(Dataset entries)
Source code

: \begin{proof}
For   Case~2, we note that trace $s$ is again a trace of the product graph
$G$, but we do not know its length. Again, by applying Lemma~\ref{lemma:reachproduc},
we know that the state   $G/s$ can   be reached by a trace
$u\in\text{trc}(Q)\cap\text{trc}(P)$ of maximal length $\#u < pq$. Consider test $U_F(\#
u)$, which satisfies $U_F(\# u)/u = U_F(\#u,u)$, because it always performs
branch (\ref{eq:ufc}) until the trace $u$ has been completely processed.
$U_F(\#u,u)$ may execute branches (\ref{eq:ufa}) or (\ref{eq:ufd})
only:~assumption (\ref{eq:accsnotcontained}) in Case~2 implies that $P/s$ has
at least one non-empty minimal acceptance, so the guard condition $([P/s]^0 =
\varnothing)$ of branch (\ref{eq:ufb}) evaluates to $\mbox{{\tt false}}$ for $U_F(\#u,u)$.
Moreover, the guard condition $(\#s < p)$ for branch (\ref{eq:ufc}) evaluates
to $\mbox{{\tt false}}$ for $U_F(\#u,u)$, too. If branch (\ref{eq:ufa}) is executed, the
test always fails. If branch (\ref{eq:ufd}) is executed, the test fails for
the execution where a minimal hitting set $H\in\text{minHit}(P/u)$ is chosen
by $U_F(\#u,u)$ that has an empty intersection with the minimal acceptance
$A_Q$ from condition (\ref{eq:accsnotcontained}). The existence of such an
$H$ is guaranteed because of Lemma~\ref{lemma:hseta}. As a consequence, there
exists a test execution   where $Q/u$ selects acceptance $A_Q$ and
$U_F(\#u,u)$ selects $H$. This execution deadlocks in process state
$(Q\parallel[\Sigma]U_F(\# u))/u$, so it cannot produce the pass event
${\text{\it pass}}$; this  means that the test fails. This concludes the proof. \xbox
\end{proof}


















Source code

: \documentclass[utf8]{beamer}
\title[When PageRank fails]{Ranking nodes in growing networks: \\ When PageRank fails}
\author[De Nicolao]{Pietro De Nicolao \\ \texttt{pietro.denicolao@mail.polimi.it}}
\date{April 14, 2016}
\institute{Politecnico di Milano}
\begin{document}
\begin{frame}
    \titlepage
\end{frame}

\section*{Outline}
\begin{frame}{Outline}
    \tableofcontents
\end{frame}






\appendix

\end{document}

[What you need to do] Repeat the records, every one of them, without any deviation.

[Solution to this task]
Source code

: \begin{proof}
For   Case~2, we note that trace $s$ is again a trace of the product graph
$G$, but we do not know its length. Again, by applying Lemma~\ref{lemma:reachproduc},
we know that the state   $G/s$ can   be reached by a trace
$u\in\text{trc}(Q)\cap\text{trc}(P)$ of maximal length $\#u < pq$. Consider test $U_F(\#
u)$, which satisfies $U_F(\# u)/u = U_F(\#u,u)$, because it always performs
branch (\ref{eq:ufc}) until the trace $u$ has been completely processed.
$U_F(\#u,u)$ may execute branches (\ref{eq:ufa}) or (\ref{eq:ufd})
only:~assumption (\ref{eq:accsnotcontained}) in Case~2 implies that $P/s$ has
at least one non-empty minimal acceptance, so the guard condition $([P/s]^0 =
\varnothing)$ of branch (\ref{eq:ufb}) evaluates to $\mbox{{\tt false}}$ for $U_F(\#u,u)$.
Moreover, the guard condition $(\#s < p)$ for branch (\ref{eq:ufc}) evaluates
to $\mbox{{\tt false}}$ for $U_F(\#u,u)$, too. If branch (\ref{eq:ufa}) is executed, the
test always fails. If branch (\ref{eq:ufd}) is executed, the test fails for
the execution where a minimal hitting set $H\in\text{minHit}(P/u)$ is chosen
by $U_F(\#u,u)$ that has an empty intersection with the minimal acceptance
$A_Q$ from condition (\ref{eq:accsnotcontained}). The existence of such an
$H$ is guaranteed because of Lemma~\ref{lemma:hseta}. As a consequence, there
exists a test execution   where $Q/u$ selects acceptance $A_Q$ and
$U_F(\#u,u)$ selects $H$. This execution deadlocks in process state
$(Q\parallel[\Sigma]U_F(\# u))/u$, so it cannot produce the pass event
${\text{\it pass}}$; this  means that the test fails. This concludes the proof. \xbox
\end{proof}


















Source code

: \documentclass[utf8]{beamer}
\title[When PageRank fails]{Ranking nodes in growing networks: \\ When PageRank fails}
\author[De Nicolao]{Pietro De Nicolao \\ \texttt{pietro.denicolao@mail.polimi.it}}
\date{April 14, 2016}
\institute{Politecnico di Milano}
\begin{document}
\begin{frame}
    \titlepage
\end{frame}

\section*{Outline}
\begin{frame}{Outline}
    \tableofcontents
\end{frame}






\appendix

\end{document}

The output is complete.